Text Creation Partnership
The Text Creation Partnership (TCP) is a not-for-profit organization based in the library of the University of Michigan since 2000[update]. Its purpose is to produce large-scale full-text electronic resources (especially in the humanities) on behalf of both member institutions (particularly academic libraries) and scholarly publishers, under an arrangement calculated to serve the needs of both, and in so doing to demonstrate the value of a business model that sees corporate and non-profit information-providers as potentially amicable collaborators rather than as antagonistic vendors and customers respectively.
TCP has sponsored four text-creation projects to date. The first and the largest is "EEBO-TCP (Phase I)" (2001–2009), an effort to produce structurally marked-up full-text transcriptions of 25,000+ of the roughly 125,000 books to be found either in the Pollard and Redgrave and Wing short-title catalogues of early English printed books, or among the Thomason Tracts, that is, from among nearly all books, pamphlets, and broadsides published in English or in England before 1700. The books were selected and transcribed from the digital scans produced by ProQuest Information and Learning, and distributed by them as a web-based product under the name "Early English Books Online" (EEBO). The scans from which the texts were transcribed were themselves made from the microfilm copies made over the years by ProQuest and its antecedent companies, including the original University Microfilms, Inc. EEBO-TCP Phase I concluded at the end of 2009, having transcribed about 25,300 titles, and immediately moved into EEBO-TCP Phase II (2009–), a sequel project dedicated to converting all the remaining unique English-language monographs (roughly 45,000 additional titles).

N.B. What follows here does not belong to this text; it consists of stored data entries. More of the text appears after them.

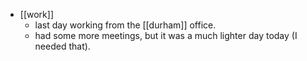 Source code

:- [[work]]
  - last day working from the [[durham]] office.
  - had some more meetings, but it was a much lighter day today (I needed that).
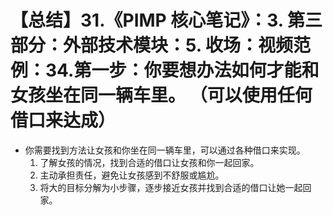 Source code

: # 【总结】31.《PIMP 核心笔记》：3. 第三部分：外部技术模块：5. 收场：视频范例：34.第一步：你要想办法如何才能和女孩坐在同一辆车里。 （可以使用任何借口来达成）

-   你需要找到方法让女孩和你坐在同一辆车里，可以通过各种借口来实现。
    1.  了解女孩的情况，找到合适的借口让女孩和你一起回家。
    2.  主动承担责任，避免让女孩感到不舒服或尴尬。
    3.  将大的目标分解为小步骤，逐步接近女孩并找到合适的借口让她一起回家。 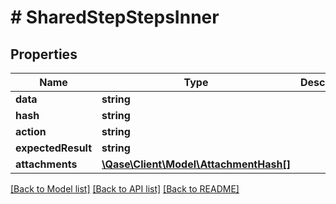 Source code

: # # SharedStepStepsInner

## Properties

Name | Type | Description | Notes
------------ | ------------- | ------------- | -------------
**data** | **string** |  | [optional]
**hash** | **string** |  | [optional]
**action** | **string** |  | [optional]
**expectedResult** | **string** |  | [optional]
**attachments** | [**\Qase\Client\Model\AttachmentHash[]**](AttachmentHash.md) |  | [optional]

[[Back to Model list]](../../README.md#models) [[Back to API list]](../../README.md#endpoints) [[Back to README]](../../README.md)
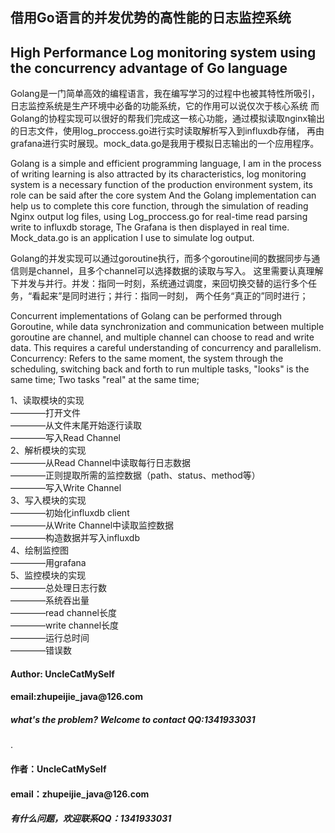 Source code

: <h2>借用Go语言的并发优势的高性能的日志监控系统</h2>
<h2>High Performance Log monitoring system using the concurrency advantage of Go language</h2>

<p>Golang是一门简单高效的编程语言，我在编写学习的过程中也被其特性所吸引，日志监控系统是生产环境中必备的功能系统，它的作用可以说仅次于核心系统
而Golang的协程实现可以很好的帮我们完成这一核心功能，通过模拟读取nginx输出的日志文件，使用log_proccess.go进行实时读取解析写入到influxdb存储，
再由grafana进行实时展现。mock_data.go是我用于模拟日志输出的一个应用程序。</p>
<p>Golang is a simple and efficient programming language, I am in the process of writing learning is also attracted by its characteristics, log monitoring system is a necessary function of the production environment system, its role can be said after the core system
   And the Golang implementation can help us to complete this core function, through the simulation of reading Nginx output log files, using Log_proccess.go for real-time read parsing write to influxdb storage, The Grafana is then displayed in real time. Mock_data.go is an application I use to simulate log output.</p>

<p>Golang的并发实现可以通过goroutine执行，而多个goroutine间的数据同步与通信则是channel，且多个channel可以选择数据的读取与写入。
这里需要认真理解下并发与并行。并发：指同一时刻，系统通过调度，来回切换交替的运行多个任务，“看起来”是同时进行；并行：指同一时刻，
两个任务“真正的”同时进行；</p>
<p>Concurrent implementations of Golang can be performed through Goroutine, while data synchronization and communication between multiple goroutine are channel, and multiple channel can choose to read and write data. This requires a careful understanding of concurrency and parallelism.
   Concurrency: Refers to the same moment, the system through the scheduling, switching back and forth to run multiple tasks, "looks" is the same time; Two tasks "real" at the same time;</p>

1、读取模块的实现<br>
————打开文件<br>
————从文件末尾开始逐行读取<br>
————写入Read Channel<br>
2、解析模块的实现<br>
————从Read Channel中读取每行日志数据<br>
————正则提取所需的监控数据（path、status、method等）<br>
————写入Write Channel<br>
3、写入模块的实现<br>
————初始化influxdb client<br>
————从Write Channel中读取监控数据<br>
————构造数据并写入influxdb<br>
4、绘制监控图<br>
————用grafana<br>
5、监控模块的实现<br>
————总处理日志行数<br>
————系统吞出量<br>
————read channel长度<br>
————write channel长度<br>
————运行总时间<br>
————错误数<br>


<h4> Author: UncleCatMySelf</h4>
<h4>email:zhupeijie_java@126.com</h4>
<h5>what's the problem? Welcome to contact QQ:1341933031</h5>.
<h4>作者：UncleCatMySelf</h4>
<h4>email：zhupeijie_java@126.com</h4>
<h5>有什么问题，欢迎联系QQ：1341933031</h5>



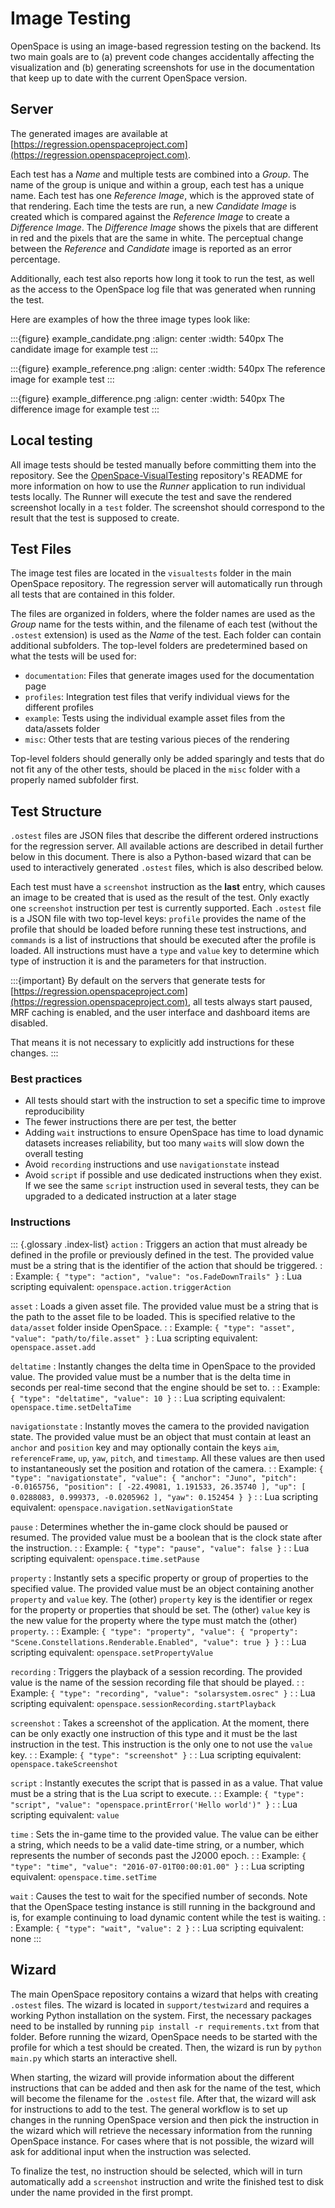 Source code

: # Image Testing
OpenSpace is using an image-based regression testing on the backend. Its two main goals are to (a) prevent code changes accidentally affecting the visualization and (b) generating screenshots for use in the documentation that keep up to date with the current OpenSpace version.


## Server
The generated images are available at [https://regression.openspaceproject.com](https://regression.openspaceproject.com).

Each test has a _Name_ and multiple tests are combined into a _Group_. The name of the group is unique and within a group, each test has a unique name. Each test has one _Reference Image_, which is the approved state of that rendering. Each time the tests are run, a new _Candidate Image_ is created which is compared against the _Reference Image_ to create a _Difference Image_. The _Difference Image_ shows the pixels that are different in red and the pixels that are the same in white. The perceptual change between the _Reference_ and _Candidate_ image is reported as an error percentage.

Additionally, each test also reports how long it took to run the test, as well as the access to the OpenSpace log file that was generated when running the test.

Here are examples of how the three image types look like:

:::{figure} example_candidate.png
:align: center
:width: 540px
The candidate image for example test
:::

:::{figure} example_reference.png
:align: center
:width: 540px
The reference image for example test
:::

:::{figure} example_difference.png
:align: center
:width: 540px
The difference image for example test
:::


## Local testing
All image tests should be tested manually before committing them into the repository. See the [OpenSpace-VisualTesting](https://github.com/OpenSpace/OpenSpace-VisualTesting) repository's README for more information on how to use the _Runner_ application to run individual tests locally. The Runner will execute the test and save the rendered screenshot locally in a `test` folder. The screenshot should correspond to the result that the test is supposed to create.


## Test Files
The image test files are located in the `visualtests` folder in the main OpenSpace repository. The regression server will automatically run through all tests that are contained in this folder.

The files are organized in folders, where the folder names are used as the _Group_ name for the tests within, and the filename of each test (without the `.ostest` extension) is used as the _Name_ of the test. Each folder can contain additional subfolders. The top-level folders are predetermined based on what the tests will be used for:

  - `documentation`: Files that generate images used for the documentation page
  - `profiles`: Integration test files that verify individual views for the different profiles
  - `example`: Tests using the individual example asset files from the data/assets folder
  - `misc`: Other tests that are testing various pieces of the rendering

Top-level folders should generally only be added sparingly and tests that do not fit any of the other tests, should be placed in the `misc` folder with a properly named subfolder first.


## Test Structure
`.ostest` files are JSON files that describe the different ordered instructions for the regression server. All available actions are described in detail further below in this document. There is also a Python-based wizard that can be used to interactively generated `.ostest` files, which is also described below.

Each test must have a `screenshot` instruction as the **last** entry, which causes an image to be created that is used as the result of the test. Only exactly one `screenshot` instruction per test is currently supported. Each `.ostest` file is a JSON file with two top-level keys: `profile` provides the name of the profile that should be loaded before running these test instructions, and `commands` is a list of instructions that should be executed after the profile is loaded. All instructions must have a `type` and `value` key to determine which type of instruction it is and the parameters for that instruction.

:::{important}
By default on the servers that generate tests for [https://regression.openspaceproject.com](https://regression.openspaceproject.com), all tests always start paused, MRF caching is enabled, and the user interface and dashboard items are disabled.

That means it is not necessary to explicitly add instructions for these changes.
:::

### Best practices
  - All tests should start with the instruction to set a specific time to improve reproducibility
  - The fewer instructions there are per test, the better
  - Adding `wait` instructions to ensure OpenSpace has time to load dynamic datasets increases reliability, but too many `wait`s will slow down the overall testing
  - Avoid `recording` instructions and use `navigationstate` instead
  - Avoid `script` if possible and use dedicated instructions when they exist. If we see the same `script` instruction used in several tests, they can be upgraded to a dedicated instruction at a later stage

### Instructions
:::
{.glossary .index-list}
`action`
: Triggers an action that must already be defined in the profile or previously defined in the test. The provided value must be a string that is the identifier of the action that should be triggered.
:
: Example: `{ "type": "action", "value": "os.FadeDownTrails" }`
: Lua scripting equivalent: `openspace.action.triggerAction`

`asset`
: Loads a given asset file. The provided value must be a string that is the path to the asset file to be loaded. This is specified relative to the `data/asset` folder inside OpenSpace.
:
: Example: `{ "type": "asset", "value": "path/to/file.asset" }`
: Lua scripting equivalent: `openspace.asset.add`

`deltatime`
: Instantly changes the delta time in OpenSpace to the provided value. The provided value must be a number that is the delta time in seconds per real-time second that the engine should be set to.
:
: Example: `{ "type": "deltatime", "value": 10 }`
:
: Lua scripting equivalent: `openspace.time.setDeltaTime`

`navigationstate`
: Instantly moves the camera to the provided navigation state. The provided value must be an object that must contain at least an `anchor` and `position` key and may optionally contain the keys `aim`, `referenceFrame`, `up`, `yaw`, `pitch`, and `timestamp`. All these values are then used to instantaneously set the position and rotation of the camera.
:
: Example: `{ "type": "navigationstate", "value": { "anchor": "Juno", "pitch": -0.0165756, "position": [ -22.49081, 1.191533, 26.35740 ], "up": [ 0.0288083, 0.999373, -0.0205962 ], "yaw": 0.152454 } }`
:
: Lua scripting equivalent: `openspace.navigation.setNavigationState`

`pause`
: Determines whether the in-game clock should be paused or resumed. The provided value must be a boolean that is the clock state after the instruction.
:
: Example: `{ "type": "pause", "value": false }`
:
: Lua scripting equivalent: `openspace.time.setPause`

`property`
: Instantly sets a specific property or group of properties to the specified value. The provided value must be an object containing another `property` and `value` key. The (other) `property` key is the identifier or regex for the property or properties that should be set. The (other) `value` key is the new value for the property where the type must match the (other) `property`.
:
: Example: `{ "type": "property", "value": { "property": "Scene.Constellations.Renderable.Enabled", "value": true } }`
:
: Lua scripting equivalent: `openspace.setPropertyValue`

`recording`
: Triggers the playback of a session recording. The provided value is the name of the session recording file that should be played.
:
: Example: `{ "type": "recording", "value": "solarsystem.osrec" }`
:
: Lua scripting equivalent: `openspace.sessionRecording.startPlayback`

`screenshot`
: Takes a screenshot of the application. At the moment, there can be only exactly one instruction of this type and it must be the last instruction in the test. This instruction is the only one to not use the `value` key.
:
: Example: `{ "type": "screenshot" }`
:
: Lua scripting equivalent: `openspace.takeScreenshot`

`script`
: Instantly executes the script that is passed in as a value. That value must be a string that is the Lua script to execute.
:
: Example: `{ "type": "script", "value": "openspace.printError('Hello world')" }`
:
: Lua scripting equivalent: `value`

`time`
: Sets the in-game time to the provided value. The value can be either a string, which needs to be a valid date-time string, or a number, which represents the number of seconds past the J2000 epoch.
:
: Example: `{ "type": "time", "value": "2016-07-01T00:00:01.00" }`
:
: Lua scripting equivalent: `openspace.time.setTime`

`wait`
: Causes the test to wait for the specified number of seconds. Note that the OpenSpace testing instance is still running in the background and is, for example continuing to load dynamic content while the test is waiting.
:
: Example: `{ "type": "wait", "value": 2 }`
:
: Lua scripting equivalent: none
:::


## Wizard
The main OpenSpace repository contains a wizard that helps with creating `.ostest` files. The wizard is located in `support/testwizard` and requires a working Python installation on the system. First, the necessary packages need to be installed by running `pip install -r requirements.txt` from that folder. Before running the wizard, OpenSpace needs to be started with the profile for which a test should be created. Then, the wizard is run by `python main.py` which starts an interactive shell.

When starting, the wizard will provide information about the different instructions that can be added and then ask for the name of the test, which will become the filename for the `.ostest` file. After that, the wizard will ask for instructions to add to the test. The general workflow is to set up changes in the running OpenSpace version and then pick the instruction in the wizard which will retrieve the necessary information from the running OpenSpace instance. For cases where that is not possible, the wizard will ask for additional input when the instruction was selected.

To finalize the test, no instruction should be selected, which will in turn automatically add a `screenshot` instruction and write the finished test to disk under the name provided in the first prompt.
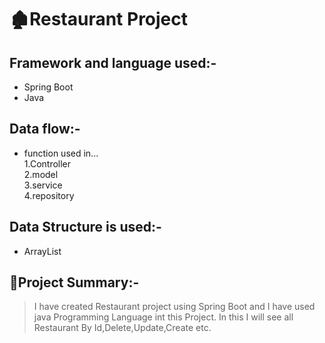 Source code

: # 🏚️Restaurant Project

## Framework and language used:-
* Spring Boot
* Java 

## Data flow:-
* function used in...<br>
1.Controller<br>
2.model<br>
3.service<br>
4.repository

## Data Structure is used:-
* ArrayList

## 📝Project Summary:-
> I have created Restaurant project using Spring Boot and I have used java Programming Language int this Project.  In this I will see all Restaurant By Id,Delete,Update,Create etc.
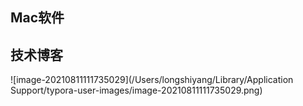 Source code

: ## Mac软件

## 技术博客

![image-20210811111735029](/Users/longshiyang/Library/Application Support/typora-user-images/image-20210811111735029.png) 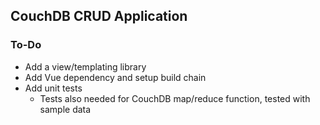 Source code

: ## CouchDB CRUD Application

### To-Do

- Add a view/templating library
- Add Vue dependency and setup build chain
- Add unit tests
    - Tests also needed for CouchDB map/reduce function, tested with sample data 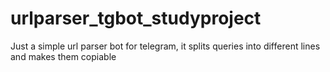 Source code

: # urlparser_tgbot_studyproject
Just a simple url parser bot for telegram, it splits queries into different lines and makes them copiable


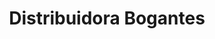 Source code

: ---
title: "Distribuidora Bogantes"
url: /san-isidro-de-el-general/distribuidora-bogantes/
shop: Warenhaus
--- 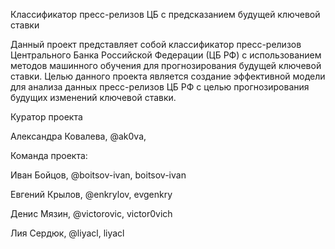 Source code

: Классификатор пресс-релизов ЦБ с предсказанием будущей ключевой ставки

Данный проект представляет собой классификатор пресс-релизов Центрального Банка Российской Федерации (ЦБ РФ) с использованием методов машинного обучения для прогнозирования будущей ключевой ставки. Целью данного проекта является создание эффективной модели для анализа данных пресс-релизов ЦБ РФ с целью прогнозирования будущих изменений ключевой ставки.

Куратор проекта

Александра Ковалева, @ak0va,

Команда проекта:

Иван Бойцов, @boitsov-ivan, boitsov-ivan

Евгений Крылов, @enkrylov, evgenkry

Денис Мязин, @victorovic, victor0vich

Лия Сердюк, @liyacl, liyacl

The third TCP project was Evans-TCP (2003–2007, with some ongoing work through 2010), an effort to transcribe 6,000 of the 36,000 pre-1800 titles listed in Charles Evans' American Bibliography, and distributed, again as page images scanned from microfilm copies, by Readex, a division of NewsBank under the name "Archive of Americana" ("Early American Imprints, series I: Evans, 1639–1800"). Evans-TCP has produced e-texts of nearly 5,000 books.
The final TCP project was ECCO-TCP (2005–2010, with some work ongoing), an effort to transcribe 10,000 eighteenth-century books from among the 136,000 titles available in Thomson-Gale's web-based resource, "Eighteenth-Century Collections Online" (ECCO). ECCO-TCP ran out of funding in 2010 after transcribing about 3,000 (and editing about 2,400) titles.
The TCP is overseen by a Board of Directors, drawn chiefly from senior library administrators at partner institutions, representatives of the corporate partners, and the Council on Library and Information Resources (CLIR). The Board is assisted in matters of selection and scholarship by an academic advisory group that includes faculty in the fields of early modern English and American studies.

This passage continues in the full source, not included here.